| TASK TO COMPLETE |
Check each line of the material that follows, and copy those holding the string "Cross".
[Start of Attachment]
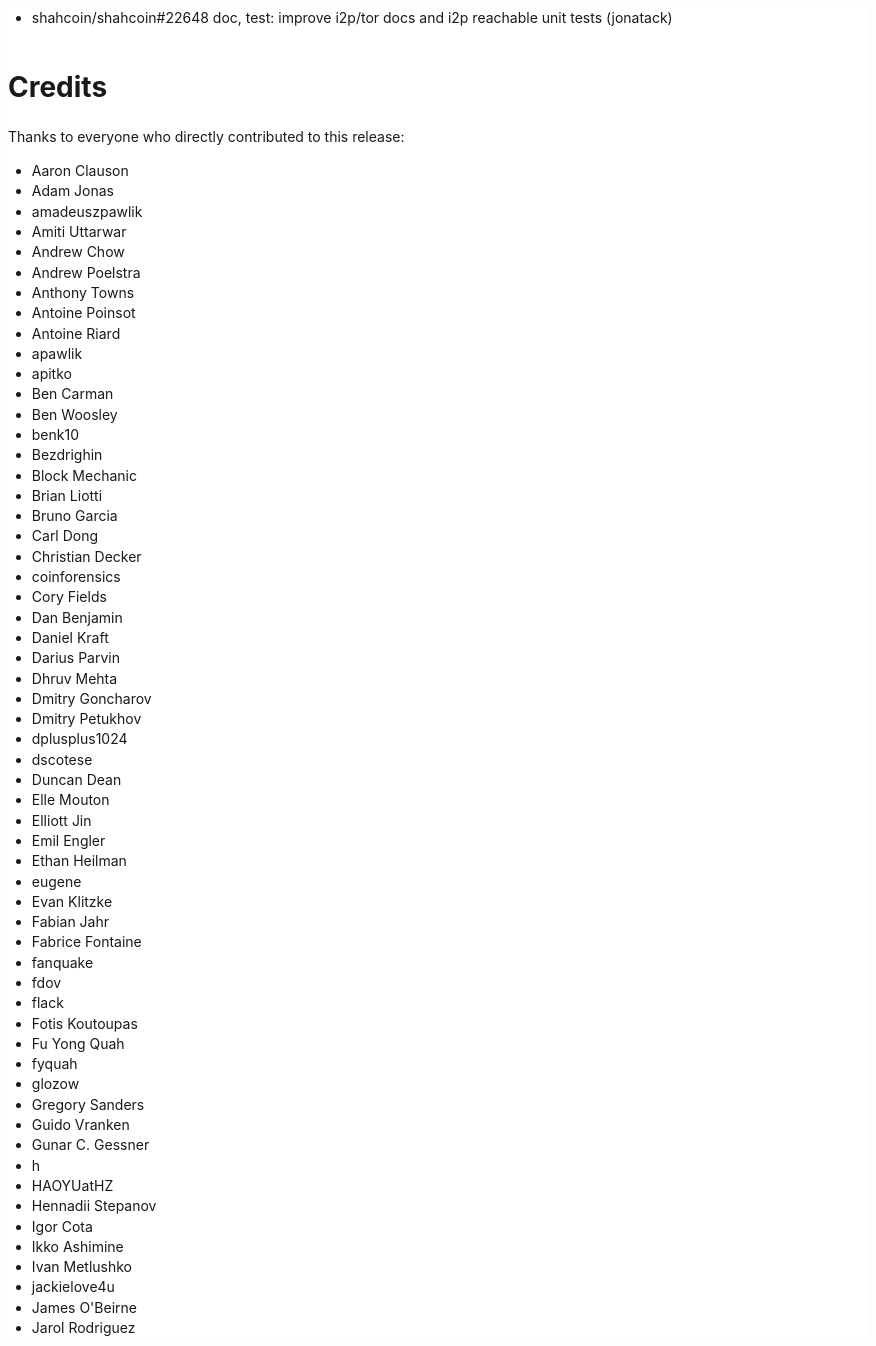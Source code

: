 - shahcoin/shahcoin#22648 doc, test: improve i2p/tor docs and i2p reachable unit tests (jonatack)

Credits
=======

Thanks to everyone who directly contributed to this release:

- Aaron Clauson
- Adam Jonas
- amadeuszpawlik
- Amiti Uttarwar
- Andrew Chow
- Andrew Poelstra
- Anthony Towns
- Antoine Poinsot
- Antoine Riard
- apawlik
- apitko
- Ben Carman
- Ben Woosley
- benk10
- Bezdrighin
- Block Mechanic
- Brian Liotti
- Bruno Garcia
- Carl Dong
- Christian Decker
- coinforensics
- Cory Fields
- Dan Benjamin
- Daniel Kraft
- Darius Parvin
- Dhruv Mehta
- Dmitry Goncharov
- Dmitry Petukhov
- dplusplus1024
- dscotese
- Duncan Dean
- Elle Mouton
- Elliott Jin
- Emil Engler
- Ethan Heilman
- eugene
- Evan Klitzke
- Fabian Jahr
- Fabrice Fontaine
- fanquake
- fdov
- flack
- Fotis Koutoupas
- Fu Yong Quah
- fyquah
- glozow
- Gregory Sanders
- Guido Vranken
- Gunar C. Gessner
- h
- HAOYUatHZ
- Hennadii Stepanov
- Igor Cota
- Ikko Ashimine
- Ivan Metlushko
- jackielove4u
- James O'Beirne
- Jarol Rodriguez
[End of Attachment]
[Start of Attachment]
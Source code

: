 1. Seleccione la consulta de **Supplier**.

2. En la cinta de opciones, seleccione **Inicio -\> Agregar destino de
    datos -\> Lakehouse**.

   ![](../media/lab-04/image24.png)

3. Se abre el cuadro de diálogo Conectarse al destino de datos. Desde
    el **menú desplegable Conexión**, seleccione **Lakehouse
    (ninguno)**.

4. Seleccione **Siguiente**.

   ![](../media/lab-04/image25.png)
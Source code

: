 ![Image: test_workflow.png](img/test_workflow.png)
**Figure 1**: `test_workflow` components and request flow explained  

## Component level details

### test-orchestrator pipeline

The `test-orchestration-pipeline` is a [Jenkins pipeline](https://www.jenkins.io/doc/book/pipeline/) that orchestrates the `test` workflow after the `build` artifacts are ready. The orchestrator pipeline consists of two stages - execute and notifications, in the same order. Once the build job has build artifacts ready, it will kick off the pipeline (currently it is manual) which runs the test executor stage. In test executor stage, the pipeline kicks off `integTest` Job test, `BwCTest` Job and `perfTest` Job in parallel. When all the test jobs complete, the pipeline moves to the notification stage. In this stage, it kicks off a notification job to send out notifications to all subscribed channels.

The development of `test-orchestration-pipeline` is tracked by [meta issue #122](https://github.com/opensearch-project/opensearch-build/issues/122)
[End of Attachment]
[Start of Attachment]
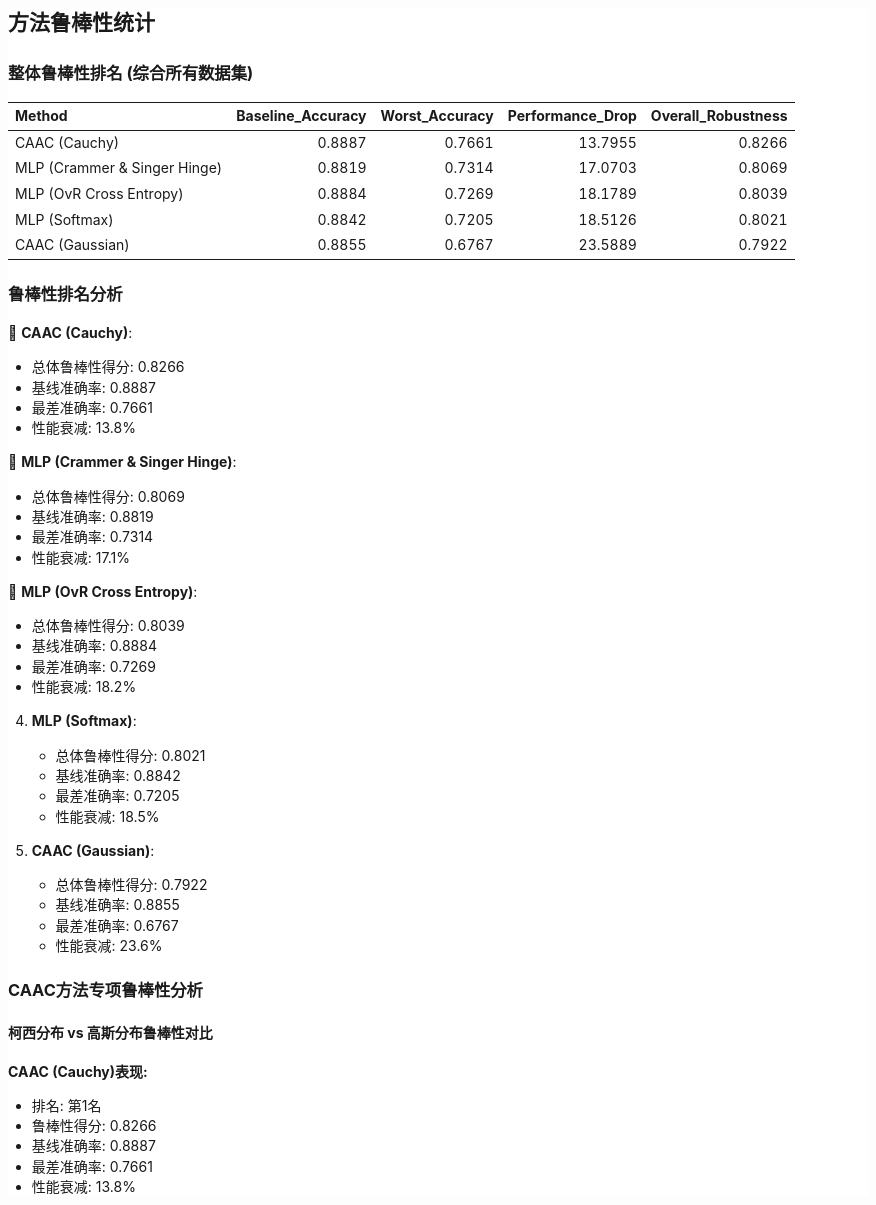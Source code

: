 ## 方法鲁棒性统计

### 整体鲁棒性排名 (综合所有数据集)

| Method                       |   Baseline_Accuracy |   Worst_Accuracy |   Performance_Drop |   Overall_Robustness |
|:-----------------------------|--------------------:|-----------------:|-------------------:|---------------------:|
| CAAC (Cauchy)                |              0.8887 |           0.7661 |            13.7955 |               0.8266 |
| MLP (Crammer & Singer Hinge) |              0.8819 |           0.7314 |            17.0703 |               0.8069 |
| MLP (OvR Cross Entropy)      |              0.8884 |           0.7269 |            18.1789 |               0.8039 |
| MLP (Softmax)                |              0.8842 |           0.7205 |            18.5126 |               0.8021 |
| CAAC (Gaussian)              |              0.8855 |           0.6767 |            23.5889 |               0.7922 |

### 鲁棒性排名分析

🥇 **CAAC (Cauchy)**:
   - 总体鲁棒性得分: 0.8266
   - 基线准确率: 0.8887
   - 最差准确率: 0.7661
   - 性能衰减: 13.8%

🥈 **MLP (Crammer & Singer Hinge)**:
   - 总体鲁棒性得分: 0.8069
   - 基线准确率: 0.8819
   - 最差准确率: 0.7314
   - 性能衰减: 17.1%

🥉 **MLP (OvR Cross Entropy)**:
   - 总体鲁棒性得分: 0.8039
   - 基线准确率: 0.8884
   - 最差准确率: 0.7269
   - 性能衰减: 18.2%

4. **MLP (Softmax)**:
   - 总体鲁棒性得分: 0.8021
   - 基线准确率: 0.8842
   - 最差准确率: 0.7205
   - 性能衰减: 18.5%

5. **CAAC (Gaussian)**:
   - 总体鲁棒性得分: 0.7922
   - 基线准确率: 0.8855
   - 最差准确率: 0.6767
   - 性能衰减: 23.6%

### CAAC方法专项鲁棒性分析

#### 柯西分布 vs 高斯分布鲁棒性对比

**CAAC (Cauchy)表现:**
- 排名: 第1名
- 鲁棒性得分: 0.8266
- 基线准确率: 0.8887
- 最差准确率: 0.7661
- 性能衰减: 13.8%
[End of Attachment]
| SOLUTION BELOW |
| MLP (OvR Cross Entropy)      |              0.8884 |           0.7269 |            18.1789 |               0.8039 |
🥉 **MLP (OvR Cross Entropy)**:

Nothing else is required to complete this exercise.